The net-worth-to-disposable-income ratio has staged an uptick since September last year, rising from 625 percent to 638 percent in the second-quarter of 2016.
While that is down from its cyclical high in the first quarter of 2015 -- and the record high of 650 percent notched late 2006 -- a ratio firmly above 600 percent portends turbulence, according to the analysts.
They cite the risk households would react negatively to any negative shifts in their net worth -- triggering a contraction in output.
"In the past, when the ratio rose above 600 percent, trouble was lurking," U.S. economists at the German bank write in a report on Tuesday, citing a collapse in the threshold during the bursting of the stock-market and housing bubble in 1999 and 2008, respectively. In this cycle, its increase has been principally driven by soaring stock prices, with house prices still 2 percent below their previous-cycle peak, the economists observe.
For the Fed, rising equity prices are effectively a feature, rather than a bug, of its post-crisis bid to reflate the U.S. economy through positive wealth-effects -- stimulating asset prices to incent consumption.
Buffett Valuation Indicator
Doug Short at Advisor Perspectives discusses Market Cap to GDP: An Updated Look at the Buffett Valuation Indicator.
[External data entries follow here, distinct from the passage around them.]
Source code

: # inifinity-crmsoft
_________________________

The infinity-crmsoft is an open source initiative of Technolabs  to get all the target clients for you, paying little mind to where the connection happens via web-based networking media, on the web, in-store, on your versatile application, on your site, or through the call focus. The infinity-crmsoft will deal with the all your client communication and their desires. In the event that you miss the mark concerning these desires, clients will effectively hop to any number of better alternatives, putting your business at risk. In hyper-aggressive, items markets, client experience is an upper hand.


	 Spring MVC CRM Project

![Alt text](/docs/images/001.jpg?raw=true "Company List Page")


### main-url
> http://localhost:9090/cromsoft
Market Cap to GDP is a long-term valuation indicator that has become popular in recent years, thanks to Warren Buffett. Back in 2001 he remarked in a Fortune Magazine interview that "it is probably the best single measure of where valuations stand at any given moment."
The raw data for the "Buffett indicator" only goes back as far as the middle of the 20th century. Quarterly GDP dates from 1947, and the Fed's balance sheet has quarterly updates beginning in Q4 1951. With an acknowledgement of this abbreviated timeframe, let's take a look at the plain vanilla quarterly ratio with no effort to interpolate monthly data.
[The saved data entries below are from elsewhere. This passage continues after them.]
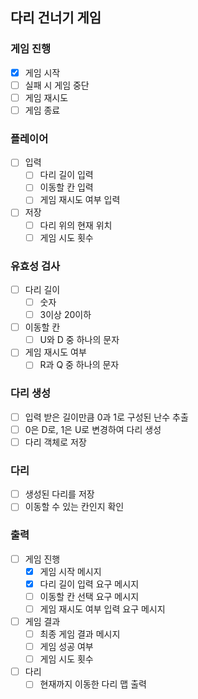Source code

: ## 다리 건너기 게임
### 게임 진행
- [X] 게임 시작
- [ ] 실패 시 게임 중단
- [ ] 게임 재시도
- [ ] 게임 종료

### 플레이어
- [ ] 입력
  - [ ] 다리 길이 입력
  - [ ] 이동할 칸 입력
  - [ ] 게임 재시도 여부 입력
- [ ] 저장
  - [ ] 다리 위의 현재 위치
  - [ ] 게임 시도 횟수

### 유효성 검사
- [ ] 다리 길이
  - [ ] 숫자
  - [ ] 3이상 20이하
- [ ] 이동할 칸
  - [ ] U와 D 중 하나의 문자
- [ ] 게임 재시도 여부
  - [ ] R과 Q 중 하나의 문자

### 다리 생성
- [ ] 입력 받은 길이만큼 0과 1로 구성된 난수 추출
- [ ] 0은 D로, 1은 U로 변경하여 다리 생성
- [ ] 다리 객체로 저장

### 다리
- [ ] 생성된 다리를 저장
- [ ] 이동할 수 있는 칸인지 확인

### 출력
- [ ] 게임 진행
  - [X] 게임 시작 메시지
  - [X] 다리 길이 입력 요구 메시지
  - [ ] 이동할 칸 선택 요구 메시지
  - [ ] 게임 재시도 여부 입력 요구 메시지
- [ ] 게임 결과
  - [ ] 최종 게임 결과 메시지
  - [ ] 게임 성공 여부
  - [ ] 게임 시도 횟수
- [ ] 다리
  - [ ] 현재까지 이동한 다리 맵 출력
The strange numerator in the chart title, NCBEILQ027S, is the FRED designation for Line 41 in the B.103 balance sheet (Market Value of Equities Outstanding), available on the Federal Reserve website. Incidentally, the numerator is the same series used for a simple calculation of the Q Ratio valuation indicator.
Will Falling Equity Prices Trigger a Recession?
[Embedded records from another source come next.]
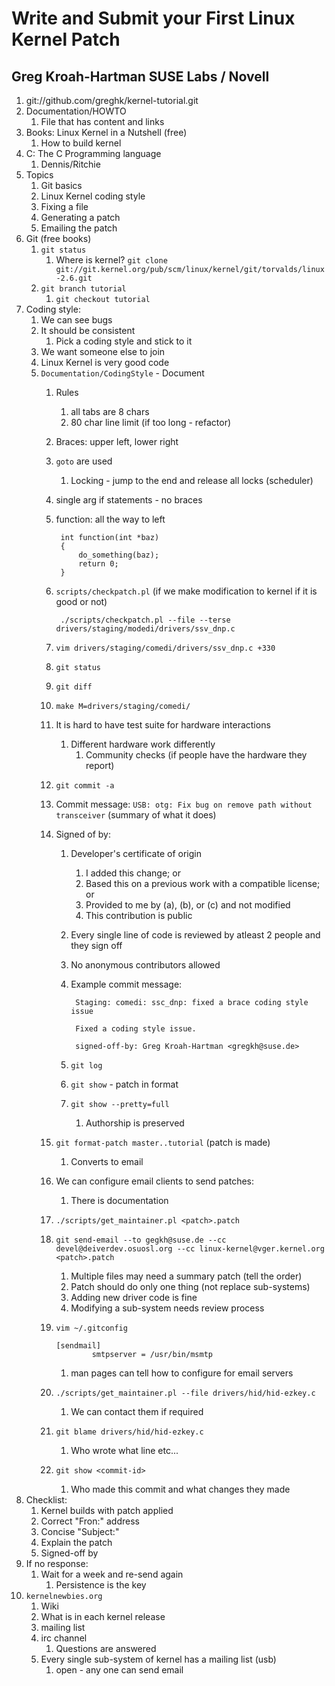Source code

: # Write and Submit your First Linux Kernel Patch #
## Greg Kroah-Hartman SUSE Labs / Novell ##
1. git://github.com/greghk/kernel-tutorial.git
2. Documentation/HOWTO
	1. File that has content and links
3. Books: Linux Kernel in a Nutshell (free)
	1. How to build kernel
4. C: The C Programming language
	1. Dennis/Ritchie
5. Topics
	1. Git basics
	2. Linux Kernel coding style
	3. Fixing a file
	4. Generating a patch
	5. Emailing the patch
6. Git (free books)
	1. `git status`
		1. Where is kernel? `git clone git://git.kernel.org/pub/scm/linux/kernel/git/torvalds/linux-2.6.git`
	2. `git branch tutorial`
		1. `git checkout tutorial`
7. Coding style:
	1. We can see bugs
	2. It should be consistent
		1. Pick a coding style and stick to it
	3. We want someone else to join
	4. Linux Kernel is very good code
	5. `Documentation/CodingStyle` - Document
		1. Rules
			1. all tabs are 8 chars
			2. 80 char line limit (if too long - refactor)
		3. Braces: upper left, lower right
		4. `goto` are used
			1. Locking - jump to the end and release all locks (scheduler)
		5. single arg if statements - no braces
		6. function: all the way to left

				int function(int *baz)
				{
					do_something(baz);
					return 0;
				}
				
		7. `scripts/checkpatch.pl` (if we make modification to kernel if it is good or not)
		
				./scripts/checkpatch.pl --file --terse drivers/staging/modedi/drivers/ssv_dnp.c
				
		8. `vim drivers/staging/comedi/drivers/ssv_dnp.c +330`
		9. `git status`
		10. `git diff`
		11. `make M=drivers/staging/comedi/`
		12. It is hard to have test suite for hardware interactions
			1. Different hardware work differently
				1. Community checks (if people have the hardware they report)
		13. `git commit -a`
		14. Commit message: `USB: otg: Fix bug on remove path without transceiver` (summary of what it does)
		15. Signed of by:
			1. Developer's certificate of origin
				1. I added this change; or
				2. Based this on a previous work with a compatible license; or
				3. Provided to me by (a), (b), or (c) and not modified
				4. This contribution is public
			2. Every single line of code is reviewed by atleast 2 people and they sign off
			3. No anonymous contributors allowed
			4. Example commit message:

					Staging: comedi: ssc_dnp: fixed a brace coding style issue
					
					Fixed a coding style issue.
					
					signed-off-by: Greg Kroah-Hartman <gregkh@suse.de>
					
			5. `git log`
			6. `git show` - patch in format
			7. `git show --pretty=full`
				1. Authorship is preserved
		16. `git format-patch master..tutorial` (patch is made)
			1. Converts to email
		17. We can configure email clients to send patches:
			1. There is documentation
		18. `./scripts/get_maintainer.pl <patch>.patch`
		18. `git send-email --to gegkh@suse.de --cc devel@deiverdev.osuosl.org --cc linux-kernel@vger.kernel.org <patch>.patch `
			1. Multiple files may need a summary patch (tell the order)
			2. Patch should do only one thing (not replace sub-systems)
			3. Adding new driver code is fine
			4. Modifying a sub-system needs review process
		19. `vim ~/.gitconfig`

				[sendmail]
						smtpserver = /usr/bin/msmtp
						
			1. man pages can tell how to configure for email servers
		20. `./scripts/get_maintainer.pl --file drivers/hid/hid-ezkey.c`
			1. We can contact them if required
		21. `git blame drivers/hid/hid-ezkey.c`
			1. Who wrote what line etc...
		22. `git show <commit-id>`
			1. Who made this commit and what changes they made
8. Checklist:
	1. Kernel builds with patch applied
	2. Correct "Fron:" address
	3. Concise "Subject:"
	4. Explain the patch
	5. Signed-off by
9. If no response:
	1. Wait for a week and re-send again
		1. Persistence is the key
10. `kernelnewbies.org`	
	1. Wiki
	2. What is in each kernel release
	3. mailing list
	4. irc channel
		1. Questions are answered
	5. Every single sub-system of kernel has a mailing list (usb)
		1. open - any one can send email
Bloomberg author Sid Verma makes a mistake, but a common one, when he refers to a "negative feedback loop". Such loops are stabilizing actually. What Verma really means is a positive feedback loop with negative consequences.
Stocks are clearly overvalued but will that trigger a recession in and of itself?
Housing Bubble vs. Stock Market Bubbles
The housing bubble was far more widespread than the stock market bubble. In addition, what equity assets most people have are in their IRAs and corporate stock plans, not immediately touchable assets without penalty.
People are far more willing to spend when home prices rise than when stock bubbles form. Home equity lines from 2005-2007 provides all the evidence one needs.
Still a feedback loop with negative consequences is indeed in play. However, a slowdown starts with an attitude shift towards spending, consumer worries about rising health-care costs, and corporate worries over a slowdown in earnings that leads to less hiring.
A spending slowdown by consumers and a slowdown in corporate earnings that leads to less hiring go hand in hand. The stock market will follow, and the cycle feeds on itself until the recession plays out.
LaVorgna has a legitimate worry, but it starts with an attitude change towards spending and hiring, not with a decline in the stock market.